## Task to carry out
Where does the word "sciencedirect" show up in the data? Please find each such line and copy it.

[Opening Material shown section]

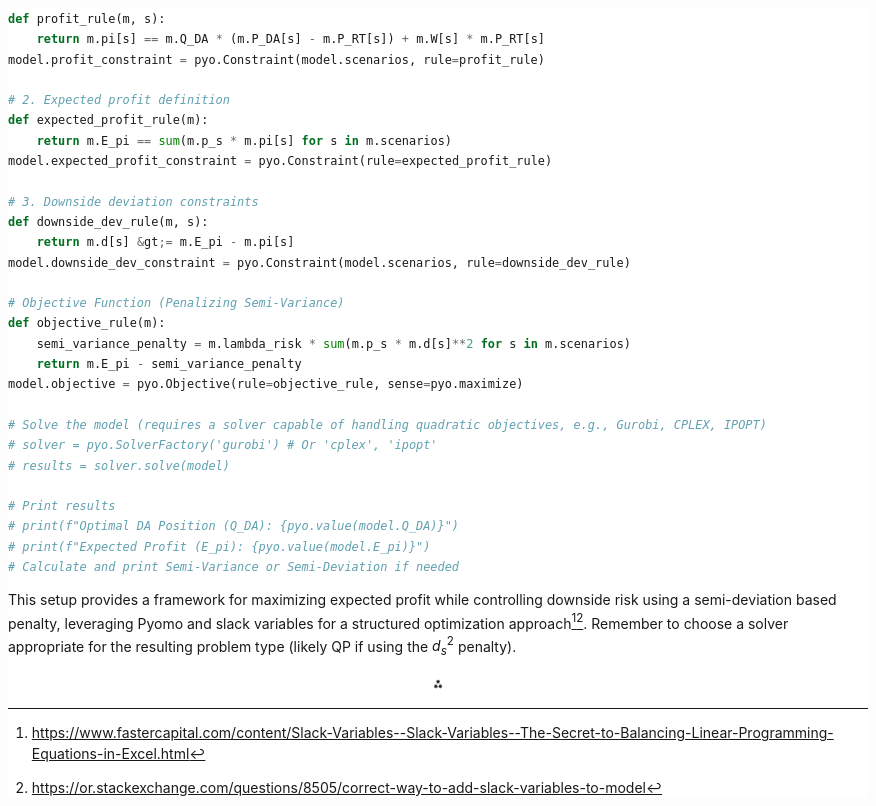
 ```python
def profit_rule(m, s):
    return m.pi[s] == m.Q_DA * (m.P_DA[s] - m.P_RT[s]) + m.W[s] * m.P_RT[s]
model.profit_constraint = pyo.Constraint(model.scenarios, rule=profit_rule)

# 2. Expected profit definition
def expected_profit_rule(m):
    return m.E_pi == sum(m.p_s * m.pi[s] for s in m.scenarios)
model.expected_profit_constraint = pyo.Constraint(rule=expected_profit_rule)

# 3. Downside deviation constraints
def downside_dev_rule(m, s):
    return m.d[s] &gt;= m.E_pi - m.pi[s]
model.downside_dev_constraint = pyo.Constraint(model.scenarios, rule=downside_dev_rule)

# Objective Function (Penalizing Semi-Variance)
def objective_rule(m):
    semi_variance_penalty = m.lambda_risk * sum(m.p_s * m.d[s]**2 for s in m.scenarios)
    return m.E_pi - semi_variance_penalty
model.objective = pyo.Objective(rule=objective_rule, sense=pyo.maximize)

# Solve the model (requires a solver capable of handling quadratic objectives, e.g., Gurobi, CPLEX, IPOPT)
# solver = pyo.SolverFactory('gurobi') # Or 'cplex', 'ipopt'
# results = solver.solve(model)

# Print results
# print(f"Optimal DA Position (Q_DA): {pyo.value(model.Q_DA)}")
# print(f"Expected Profit (E_pi): {pyo.value(model.E_pi)}")
# Calculate and print Semi-Variance or Semi-Deviation if needed
```

This setup provides a framework for maximizing expected profit while controlling downside risk using a semi-deviation based penalty, leveraging Pyomo and slack variables for a structured optimization approach[^5][^6]. Remember to choose a solver appropriate for the resulting problem type (likely QP if using the $d_s^2$ penalty).

<div style="text-align: center">⁂</div>

[^1]: https://www.nrel.gov/docs/fy23osti/84942.pdf

[^2]: https://scholarsmine.mst.edu/cgi/viewcontent.cgi?article=5472\&context=ele_comeng_facwork

[^3]: https://www.wallstreetmojo.com/semi-deviation/

[^4]: https://fastercapital.com/content/Semi-Variance-and-Semi-Deviation--How-to-Measure-the-Downside-Variance-and-the-Downside-Deviation-of-Your-Investment-Returns.html

[^5]: https://www.fastercapital.com/content/Slack-Variables--Slack-Variables--The-Secret-to-Balancing-Linear-Programming-Equations-in-Excel.html

[^6]: https://or.stackexchange.com/questions/8505/correct-way-to-add-slack-variables-to-model

[^7]: https://www.sciencedirect.com/science/article/pii/S030626192201741X

[^8]: https://www.mdpi.com/1996-1073/17/23/6042

[^9]: https://www.pjm.com/-/media/DotCom/documents/manuals/archive/m11/m11v120-energy-and-ancillary-services-market-operations-05-25-2022.pdf

[^10]: https://bpmcm.caiso.com/BPM Document Library/Market Operations/Appendices-Market_Operations_V36_redline.pdf

[^11]: https://arxiv.org/pdf/2303.16266.pdf

[^12]: https://www.sciencedirect.com/science/article/abs/pii/S0098135423004209

[^13]: https://www.sciencedirect.com/science/article/abs/pii/S0959652620307629

[^14]: https://hepg.hks.harvard.edu/publications/virtual-bidding-and-electricity-market-design

[^15]: https://digitalcommons.unl.edu/cgi/viewcontent.cgi?article=1695\&context=electricalengineeringfacpub

[^16]: https://www.sciencedirect.com/science/article/abs/pii/S0959652621012518

[^17]: https://www.iso-ne.com/static-assets/documents/2023/06/imm-markets-primer.pdf

[^18]: https://www.sciencedirect.com/science/article/abs/pii/S0378779620306544

[^19]: https://open.metu.edu.tr/bitstream/handle/11511/23447/index.pdf

[^20]: https://arxiv.org/pdf/2104.02754.pdf

[^21]: https://www.linkedin.com/pulse/downside-measures-semi-deviation-var-cvar-ammar-a-raja

[^22]: https://analystprep.com/cfa-level-1-exam/quantitative-methods/downside-deviation/

[^23]: https://en.wikipedia.org/wiki/Downside_risk

[^24]: https://www.sciencedirect.com/science/article/abs/pii/S095741742300502X

[^25]: https://www.macroaxis.com/invest/technicalIndicator/filter--Semi-Deviation


[^26]: https://efmaefm.org/0efmameetings/efma annual meetings/2008-Athens/papers/Estrada.pdf
[^27]: https://www.financialplanningassociation.org/article/journal/JUN13-intuitive-examination-downside-risk
[^28]: https://quant.stackexchange.com/questions/60326/downside-deviation-semivariance-in-m-v-portfolio-optimization
[^29]: https://www.youtube.com/watch?v=4Cbrduq34m8
[^30]: https://fastercapital.com/content/Downside-deviation--Diving-Deep-into-Downside-Deviation-and-Semideviation.html
[^31]: https://digitalcommons.wayne.edu/jmasm/vol9/iss2/21/
[^32]: https://www.youtube.com/watch?v=9z24UyK-C4c
[^33]: https://people.orie.cornell.edu/miketodd/soa5.pdf
[^34]: https://inldigitallibrary.inl.gov/sites/sti/sti/Sort_63599.pdf
[^35]: https://digitalcommons.unl.edu/dissertations/AAI27666307/
[^36]: https://fneum.github.io/data-science-for-esm/08-workshop-pyomo.html
[^37]: https://www.nyiso.com/documents/20142/3037451/7-Virtual-Trading.pdf/b8ec4017-daac-5654-33d2-d032eb59e2b5
[^38]: https://e-archivo.uc3m.es/bitstreams/1b1c31b8-7675-4179-b0ca-a187fbebd6b7/download
[^39]: https://mobook.github.io/MO-book/notebooks/05/03-markowitz-portfolio.html
[^40]: https://pyomo.readthedocs.io/en/stable/explanation/modeling/math_programming/sets.html
[^41]: https://pypsa.readthedocs.io/en/v0.19.1/examples/simple-electricity-market-examples.html
[^42]: https://www.osti.gov/servlets/purl/1771935
[^43]: https://www.arxiv.org/pdf/2409.08343.pdf
[^44]: https://pyomo.readthedocs.io/en/6.8.1/explanation/solvers/pyros.html
[^45]: https://stackoverflow.com/questions/50141454/pyomo-abstract-model-cost-per-unit-in-transportation-a-function-of-quantity-sh
[^46]: https://www.purdue.edu/discoverypark/sufg/docs/publications/Juan Giraldo Dissertation.pdf
[^47]: https://documents.pserc.wisc.edu/documents/publications/reports/2003_reports/alvarado_bidding_report_0411.pdf
[^48]: https://bitar.engineering.cornell.edu/papers/IFAC17MBP.pdf
[^49]: https://www.frontiersin.org/journals/energy-research/articles/10.3389/fenrg.2023.1326613/full
[^50]: https://www.bmsmoney.com/article/full/tools-to-calculate-risk-in-mutual-fund-semi-deviation/
[^51]: https://www.usc.es/economet/journals1/aeid/aeid728.pdf
[^52]: https://optimization-online.org/2015/12/5250/
[^53]: https://python.quantecon.org/two_auctions.html
[^54]: https://stackoverflow.com/questions/57065154/how-to-solve-non-fixed-bound-or-weight-using-pyomo-and-couenne-for-a-portfolio
[^55]: https://repository.gatech.edu/bitstreams/9f914968-224e-4d4f-81ec-843aed8fd7da/download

[Closing Material shown section]

## Answer section
[^7]: https://www.sciencedirect.com/science/article/pii/S030626192201741X
[^12]: https://www.sciencedirect.com/science/article/abs/pii/S0098135423004209
[^13]: https://www.sciencedirect.com/science/article/abs/pii/S0959652620307629
[^16]: https://www.sciencedirect.com/science/article/abs/pii/S0959652621012518
[^18]: https://www.sciencedirect.com/science/article/abs/pii/S0378779620306544
[^24]: https://www.sciencedirect.com/science/article/abs/pii/S095741742300502X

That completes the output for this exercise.